- WHAT YOU WILL DO: Using the data below, output the first line and every line after it up to and including the line containing "places his writing", exactly as written and with nothing added.

(Dataset records)
*** Begin section ***

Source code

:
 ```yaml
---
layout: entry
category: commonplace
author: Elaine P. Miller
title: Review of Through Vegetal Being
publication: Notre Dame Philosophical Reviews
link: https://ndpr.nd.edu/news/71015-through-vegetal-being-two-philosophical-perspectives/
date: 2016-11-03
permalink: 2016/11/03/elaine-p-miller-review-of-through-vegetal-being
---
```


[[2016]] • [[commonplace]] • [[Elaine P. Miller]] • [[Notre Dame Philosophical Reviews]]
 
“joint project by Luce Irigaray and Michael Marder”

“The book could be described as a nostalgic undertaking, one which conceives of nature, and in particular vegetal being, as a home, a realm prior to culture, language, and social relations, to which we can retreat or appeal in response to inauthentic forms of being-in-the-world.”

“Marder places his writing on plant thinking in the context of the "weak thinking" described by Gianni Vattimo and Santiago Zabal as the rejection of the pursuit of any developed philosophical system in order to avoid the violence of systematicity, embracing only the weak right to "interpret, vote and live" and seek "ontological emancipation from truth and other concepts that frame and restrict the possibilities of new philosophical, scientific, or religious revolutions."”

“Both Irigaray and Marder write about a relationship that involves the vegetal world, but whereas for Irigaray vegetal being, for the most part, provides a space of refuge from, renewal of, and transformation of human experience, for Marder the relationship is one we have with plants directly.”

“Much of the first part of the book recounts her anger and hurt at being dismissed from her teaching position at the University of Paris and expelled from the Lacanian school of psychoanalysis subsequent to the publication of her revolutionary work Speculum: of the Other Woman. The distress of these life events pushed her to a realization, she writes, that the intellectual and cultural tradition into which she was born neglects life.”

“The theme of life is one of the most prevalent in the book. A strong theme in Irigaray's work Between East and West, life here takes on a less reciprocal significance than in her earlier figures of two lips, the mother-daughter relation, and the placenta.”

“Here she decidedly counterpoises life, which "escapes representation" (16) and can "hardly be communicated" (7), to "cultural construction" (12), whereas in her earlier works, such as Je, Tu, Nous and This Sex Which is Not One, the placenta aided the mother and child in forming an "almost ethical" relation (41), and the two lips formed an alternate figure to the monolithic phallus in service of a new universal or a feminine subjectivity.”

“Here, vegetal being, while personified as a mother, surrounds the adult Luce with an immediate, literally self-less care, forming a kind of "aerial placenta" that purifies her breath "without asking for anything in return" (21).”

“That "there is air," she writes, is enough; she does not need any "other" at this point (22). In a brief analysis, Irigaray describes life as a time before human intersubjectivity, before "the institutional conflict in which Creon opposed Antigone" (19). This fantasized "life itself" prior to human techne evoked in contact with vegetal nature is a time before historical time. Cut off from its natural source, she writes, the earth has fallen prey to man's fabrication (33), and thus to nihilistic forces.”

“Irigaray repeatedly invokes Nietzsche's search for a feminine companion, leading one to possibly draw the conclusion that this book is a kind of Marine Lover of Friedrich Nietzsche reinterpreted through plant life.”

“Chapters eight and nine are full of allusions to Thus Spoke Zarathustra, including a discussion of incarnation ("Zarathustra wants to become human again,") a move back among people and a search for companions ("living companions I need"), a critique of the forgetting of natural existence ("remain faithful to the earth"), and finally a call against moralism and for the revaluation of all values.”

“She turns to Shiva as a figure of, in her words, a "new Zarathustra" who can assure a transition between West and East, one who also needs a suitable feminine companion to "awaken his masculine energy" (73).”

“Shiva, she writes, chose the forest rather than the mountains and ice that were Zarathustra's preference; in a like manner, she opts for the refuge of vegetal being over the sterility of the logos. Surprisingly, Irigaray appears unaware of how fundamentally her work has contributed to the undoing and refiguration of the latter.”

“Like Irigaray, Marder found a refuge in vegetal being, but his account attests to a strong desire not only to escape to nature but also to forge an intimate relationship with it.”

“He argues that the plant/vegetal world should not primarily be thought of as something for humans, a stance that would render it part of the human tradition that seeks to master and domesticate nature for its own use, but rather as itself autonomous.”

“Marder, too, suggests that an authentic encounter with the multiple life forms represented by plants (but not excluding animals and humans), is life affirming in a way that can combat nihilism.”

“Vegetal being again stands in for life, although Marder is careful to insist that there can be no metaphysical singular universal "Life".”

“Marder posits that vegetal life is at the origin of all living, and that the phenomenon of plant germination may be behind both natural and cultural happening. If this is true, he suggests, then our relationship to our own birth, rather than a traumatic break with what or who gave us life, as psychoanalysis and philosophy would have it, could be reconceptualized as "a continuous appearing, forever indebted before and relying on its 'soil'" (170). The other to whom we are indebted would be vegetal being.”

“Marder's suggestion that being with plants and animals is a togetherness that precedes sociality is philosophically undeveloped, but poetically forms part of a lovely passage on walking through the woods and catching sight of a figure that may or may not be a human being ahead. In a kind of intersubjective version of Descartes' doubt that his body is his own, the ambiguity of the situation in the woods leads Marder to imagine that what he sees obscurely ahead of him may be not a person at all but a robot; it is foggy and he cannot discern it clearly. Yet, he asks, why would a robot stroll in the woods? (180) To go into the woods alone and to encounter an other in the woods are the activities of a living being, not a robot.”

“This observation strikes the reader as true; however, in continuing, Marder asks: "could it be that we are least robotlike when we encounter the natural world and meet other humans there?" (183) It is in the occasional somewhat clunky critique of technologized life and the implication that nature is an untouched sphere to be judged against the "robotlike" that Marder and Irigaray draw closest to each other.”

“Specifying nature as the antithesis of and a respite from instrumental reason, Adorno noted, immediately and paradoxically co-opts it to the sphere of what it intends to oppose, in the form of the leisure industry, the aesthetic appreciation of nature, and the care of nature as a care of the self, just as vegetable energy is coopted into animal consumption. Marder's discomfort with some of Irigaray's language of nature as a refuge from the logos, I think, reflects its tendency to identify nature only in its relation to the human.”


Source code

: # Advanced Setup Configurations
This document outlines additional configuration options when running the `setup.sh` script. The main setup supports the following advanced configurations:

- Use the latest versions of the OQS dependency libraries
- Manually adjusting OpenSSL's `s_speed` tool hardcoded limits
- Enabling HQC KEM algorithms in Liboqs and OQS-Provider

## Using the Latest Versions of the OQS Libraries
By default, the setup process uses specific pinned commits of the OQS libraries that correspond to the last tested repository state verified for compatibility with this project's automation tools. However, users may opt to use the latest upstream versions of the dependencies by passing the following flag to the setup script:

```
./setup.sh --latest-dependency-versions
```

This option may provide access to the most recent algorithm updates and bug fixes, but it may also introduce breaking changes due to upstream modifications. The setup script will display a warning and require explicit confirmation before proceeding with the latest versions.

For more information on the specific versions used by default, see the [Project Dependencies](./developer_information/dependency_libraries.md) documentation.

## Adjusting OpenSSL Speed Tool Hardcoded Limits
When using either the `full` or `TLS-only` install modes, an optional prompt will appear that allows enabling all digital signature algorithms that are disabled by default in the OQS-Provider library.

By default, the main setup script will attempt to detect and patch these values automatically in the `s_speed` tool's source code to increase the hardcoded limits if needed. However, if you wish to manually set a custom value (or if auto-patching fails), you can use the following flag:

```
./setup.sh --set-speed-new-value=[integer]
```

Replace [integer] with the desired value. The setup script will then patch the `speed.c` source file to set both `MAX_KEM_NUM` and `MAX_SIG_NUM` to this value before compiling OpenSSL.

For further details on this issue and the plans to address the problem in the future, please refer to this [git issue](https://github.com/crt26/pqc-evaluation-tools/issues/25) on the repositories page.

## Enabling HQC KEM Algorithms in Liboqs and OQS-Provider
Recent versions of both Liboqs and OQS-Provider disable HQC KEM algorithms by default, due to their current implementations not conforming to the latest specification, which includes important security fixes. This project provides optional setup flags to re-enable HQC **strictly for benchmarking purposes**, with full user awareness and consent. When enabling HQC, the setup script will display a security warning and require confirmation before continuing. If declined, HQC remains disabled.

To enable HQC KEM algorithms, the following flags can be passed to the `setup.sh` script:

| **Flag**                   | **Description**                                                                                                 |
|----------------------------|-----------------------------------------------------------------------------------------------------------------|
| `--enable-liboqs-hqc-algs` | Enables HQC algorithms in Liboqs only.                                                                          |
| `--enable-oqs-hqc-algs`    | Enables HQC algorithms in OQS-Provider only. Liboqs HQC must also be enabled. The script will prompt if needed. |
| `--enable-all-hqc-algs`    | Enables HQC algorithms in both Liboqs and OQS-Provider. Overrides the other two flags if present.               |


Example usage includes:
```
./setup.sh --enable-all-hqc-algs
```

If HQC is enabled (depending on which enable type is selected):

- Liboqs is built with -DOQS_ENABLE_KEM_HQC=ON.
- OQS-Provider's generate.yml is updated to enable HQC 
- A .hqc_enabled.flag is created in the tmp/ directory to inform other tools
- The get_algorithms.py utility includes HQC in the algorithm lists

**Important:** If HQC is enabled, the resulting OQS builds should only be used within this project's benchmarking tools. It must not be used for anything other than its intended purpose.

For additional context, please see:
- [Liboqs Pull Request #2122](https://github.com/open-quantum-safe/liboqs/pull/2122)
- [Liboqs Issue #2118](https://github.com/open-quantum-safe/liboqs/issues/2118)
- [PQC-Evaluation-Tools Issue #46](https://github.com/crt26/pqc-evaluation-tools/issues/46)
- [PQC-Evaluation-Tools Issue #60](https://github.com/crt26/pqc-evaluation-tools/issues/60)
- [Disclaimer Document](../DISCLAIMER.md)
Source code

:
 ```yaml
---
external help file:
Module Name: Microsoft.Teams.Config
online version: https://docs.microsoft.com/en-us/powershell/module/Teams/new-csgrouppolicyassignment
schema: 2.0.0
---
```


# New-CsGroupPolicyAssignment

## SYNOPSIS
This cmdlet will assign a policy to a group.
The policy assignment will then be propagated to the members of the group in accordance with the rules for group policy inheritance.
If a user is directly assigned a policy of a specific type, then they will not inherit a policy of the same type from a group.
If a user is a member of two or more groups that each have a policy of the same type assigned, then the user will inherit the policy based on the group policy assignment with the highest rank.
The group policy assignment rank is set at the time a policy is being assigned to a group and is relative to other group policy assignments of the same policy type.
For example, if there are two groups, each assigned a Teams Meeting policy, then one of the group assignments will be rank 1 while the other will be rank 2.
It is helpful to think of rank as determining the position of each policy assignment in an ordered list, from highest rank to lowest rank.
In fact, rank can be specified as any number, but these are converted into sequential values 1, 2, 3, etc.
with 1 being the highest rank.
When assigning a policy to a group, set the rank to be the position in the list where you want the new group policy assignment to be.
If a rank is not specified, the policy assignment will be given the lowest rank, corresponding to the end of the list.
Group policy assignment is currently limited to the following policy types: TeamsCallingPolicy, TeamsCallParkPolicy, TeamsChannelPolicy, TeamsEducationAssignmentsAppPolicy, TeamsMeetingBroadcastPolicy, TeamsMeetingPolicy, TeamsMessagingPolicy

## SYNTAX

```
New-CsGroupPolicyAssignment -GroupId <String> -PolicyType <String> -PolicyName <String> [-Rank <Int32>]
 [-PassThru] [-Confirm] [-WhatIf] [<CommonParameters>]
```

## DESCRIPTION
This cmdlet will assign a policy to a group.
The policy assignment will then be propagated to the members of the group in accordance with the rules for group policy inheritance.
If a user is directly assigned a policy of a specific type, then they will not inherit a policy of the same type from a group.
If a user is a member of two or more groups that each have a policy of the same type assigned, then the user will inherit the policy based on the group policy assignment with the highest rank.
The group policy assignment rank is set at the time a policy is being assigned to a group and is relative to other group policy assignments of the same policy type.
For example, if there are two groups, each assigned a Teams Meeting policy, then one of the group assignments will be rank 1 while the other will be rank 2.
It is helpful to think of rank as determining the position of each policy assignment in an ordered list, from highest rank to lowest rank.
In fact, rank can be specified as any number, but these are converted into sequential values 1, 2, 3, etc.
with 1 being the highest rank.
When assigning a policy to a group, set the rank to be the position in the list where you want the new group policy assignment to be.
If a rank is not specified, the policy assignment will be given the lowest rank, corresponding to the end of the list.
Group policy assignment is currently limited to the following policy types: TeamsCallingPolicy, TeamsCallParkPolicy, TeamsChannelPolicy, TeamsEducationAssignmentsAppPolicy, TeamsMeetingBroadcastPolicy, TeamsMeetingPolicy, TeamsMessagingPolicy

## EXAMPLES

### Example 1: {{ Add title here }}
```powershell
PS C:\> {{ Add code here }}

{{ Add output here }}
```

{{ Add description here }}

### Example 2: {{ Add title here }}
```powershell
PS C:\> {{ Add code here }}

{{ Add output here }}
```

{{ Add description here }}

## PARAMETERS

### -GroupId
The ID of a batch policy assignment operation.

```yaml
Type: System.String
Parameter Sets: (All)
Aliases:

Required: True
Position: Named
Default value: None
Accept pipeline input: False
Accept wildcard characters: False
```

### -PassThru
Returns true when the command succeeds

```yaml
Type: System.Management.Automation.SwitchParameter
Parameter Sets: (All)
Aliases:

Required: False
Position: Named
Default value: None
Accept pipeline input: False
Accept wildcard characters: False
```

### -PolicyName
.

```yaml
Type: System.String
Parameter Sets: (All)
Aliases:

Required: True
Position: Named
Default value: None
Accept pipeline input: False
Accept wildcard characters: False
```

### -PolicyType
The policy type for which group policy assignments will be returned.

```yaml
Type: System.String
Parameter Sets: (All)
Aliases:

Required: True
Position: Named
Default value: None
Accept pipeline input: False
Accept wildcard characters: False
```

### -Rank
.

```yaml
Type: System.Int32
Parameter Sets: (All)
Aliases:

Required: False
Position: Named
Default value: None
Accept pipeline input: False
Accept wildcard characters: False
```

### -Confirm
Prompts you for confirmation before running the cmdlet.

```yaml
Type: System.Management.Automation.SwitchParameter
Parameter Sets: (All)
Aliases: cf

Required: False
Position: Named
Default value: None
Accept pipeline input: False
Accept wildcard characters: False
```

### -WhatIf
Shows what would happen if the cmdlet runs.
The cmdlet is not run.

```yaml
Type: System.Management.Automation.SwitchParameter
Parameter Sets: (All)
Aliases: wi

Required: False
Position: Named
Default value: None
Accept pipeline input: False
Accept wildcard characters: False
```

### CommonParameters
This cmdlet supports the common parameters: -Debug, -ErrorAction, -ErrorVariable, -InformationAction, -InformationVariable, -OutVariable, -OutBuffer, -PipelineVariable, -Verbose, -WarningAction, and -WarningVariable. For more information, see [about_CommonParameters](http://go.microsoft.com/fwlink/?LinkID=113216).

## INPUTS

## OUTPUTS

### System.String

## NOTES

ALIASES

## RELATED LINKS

*** End section ***

- SOLUTION FOR THIS PROBLEM:
Source code

:
 ```yaml
---
layout: entry
category: commonplace
author: Elaine P. Miller
title: Review of Through Vegetal Being
publication: Notre Dame Philosophical Reviews
link: https://ndpr.nd.edu/news/71015-through-vegetal-being-two-philosophical-perspectives/
date: 2016-11-03
permalink: 2016/11/03/elaine-p-miller-review-of-through-vegetal-being
---
```


[[2016]] • [[commonplace]] • [[Elaine P. Miller]] • [[Notre Dame Philosophical Reviews]]
 
“joint project by Luce Irigaray and Michael Marder”

“The book could be described as a nostalgic undertaking, one which conceives of nature, and in particular vegetal being, as a home, a realm prior to culture, language, and social relations, to which we can retreat or appeal in response to inauthentic forms of being-in-the-world.”

“Marder places his writing on plant thinking in the context of the "weak thinking" described by Gianni Vattimo and Santiago Zabal as the rejection of the pursuit of any developed philosophical system in order to avoid the violence of systematicity, embracing only the weak right to "interpret, vote and live" and seek "ontological emancipation from truth and other concepts that frame and restrict the possibilities of new philosophical, scientific, or religious revolutions."”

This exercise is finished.